_WORK ITEM_. Your answer must be an exact copy of the entries, containing no images.

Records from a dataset
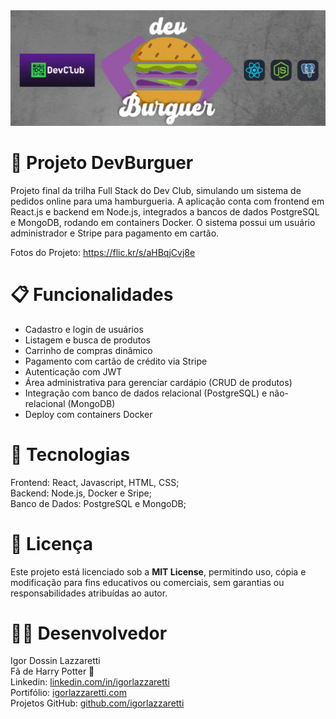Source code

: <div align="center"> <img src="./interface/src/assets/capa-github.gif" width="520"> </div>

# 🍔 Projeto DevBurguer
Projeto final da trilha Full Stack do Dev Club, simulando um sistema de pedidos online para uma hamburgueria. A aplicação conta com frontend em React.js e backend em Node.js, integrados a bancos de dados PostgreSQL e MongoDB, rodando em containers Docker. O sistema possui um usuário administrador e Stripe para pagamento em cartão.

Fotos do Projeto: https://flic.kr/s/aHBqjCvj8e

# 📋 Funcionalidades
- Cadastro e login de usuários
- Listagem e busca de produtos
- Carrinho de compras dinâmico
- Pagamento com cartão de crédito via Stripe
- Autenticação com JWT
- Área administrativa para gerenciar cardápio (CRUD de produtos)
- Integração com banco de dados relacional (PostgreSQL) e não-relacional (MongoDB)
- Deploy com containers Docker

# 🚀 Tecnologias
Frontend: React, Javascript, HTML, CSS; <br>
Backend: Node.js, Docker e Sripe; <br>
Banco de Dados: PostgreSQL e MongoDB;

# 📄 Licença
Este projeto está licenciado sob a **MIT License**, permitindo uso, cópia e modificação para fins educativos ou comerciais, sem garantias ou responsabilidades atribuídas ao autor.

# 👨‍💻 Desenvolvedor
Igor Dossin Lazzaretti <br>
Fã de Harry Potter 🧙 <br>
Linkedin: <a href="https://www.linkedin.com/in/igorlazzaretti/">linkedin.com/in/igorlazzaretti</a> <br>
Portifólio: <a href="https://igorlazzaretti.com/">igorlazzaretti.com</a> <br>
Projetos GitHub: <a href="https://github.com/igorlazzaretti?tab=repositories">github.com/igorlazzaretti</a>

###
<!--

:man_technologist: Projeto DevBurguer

_EXERCISE OUTPUT_.
Source code

: <div align="center"> <img src="./interface/src/assets/capa-github.gif" width="520"> </div>

# 🍔 Projeto DevBurguer
Projeto final da trilha Full Stack do Dev Club, simulando um sistema de pedidos online para uma hamburgueria. A aplicação conta com frontend em React.js e backend em Node.js, integrados a bancos de dados PostgreSQL e MongoDB, rodando em containers Docker. O sistema possui um usuário administrador e Stripe para pagamento em cartão.

Fotos do Projeto: https://flic.kr/s/aHBqjCvj8e

# 📋 Funcionalidades
- Cadastro e login de usuários
- Listagem e busca de produtos
- Carrinho de compras dinâmico
- Pagamento com cartão de crédito via Stripe
- Autenticação com JWT
- Área administrativa para gerenciar cardápio (CRUD de produtos)
- Integração com banco de dados relacional (PostgreSQL) e não-relacional (MongoDB)
- Deploy com containers Docker

# 🚀 Tecnologias
Frontend: React, Javascript, HTML, CSS; <br>
Backend: Node.js, Docker e Sripe; <br>
Banco de Dados: PostgreSQL e MongoDB;

# 📄 Licença
Este projeto está licenciado sob a **MIT License**, permitindo uso, cópia e modificação para fins educativos ou comerciais, sem garantias ou responsabilidades atribuídas ao autor.

# 👨‍💻 Desenvolvedor
Igor Dossin Lazzaretti <br>
Fã de Harry Potter 🧙 <br>
Linkedin: <a href="https://www.linkedin.com/in/igorlazzaretti/">linkedin.com/in/igorlazzaretti</a> <br>
Portifólio: <a href="https://igorlazzaretti.com/">igorlazzaretti.com</a> <br>
Projetos GitHub: <a href="https://github.com/igorlazzaretti?tab=repositories">github.com/igorlazzaretti</a>

###
<!--

:man_technologist: Projeto DevBurguer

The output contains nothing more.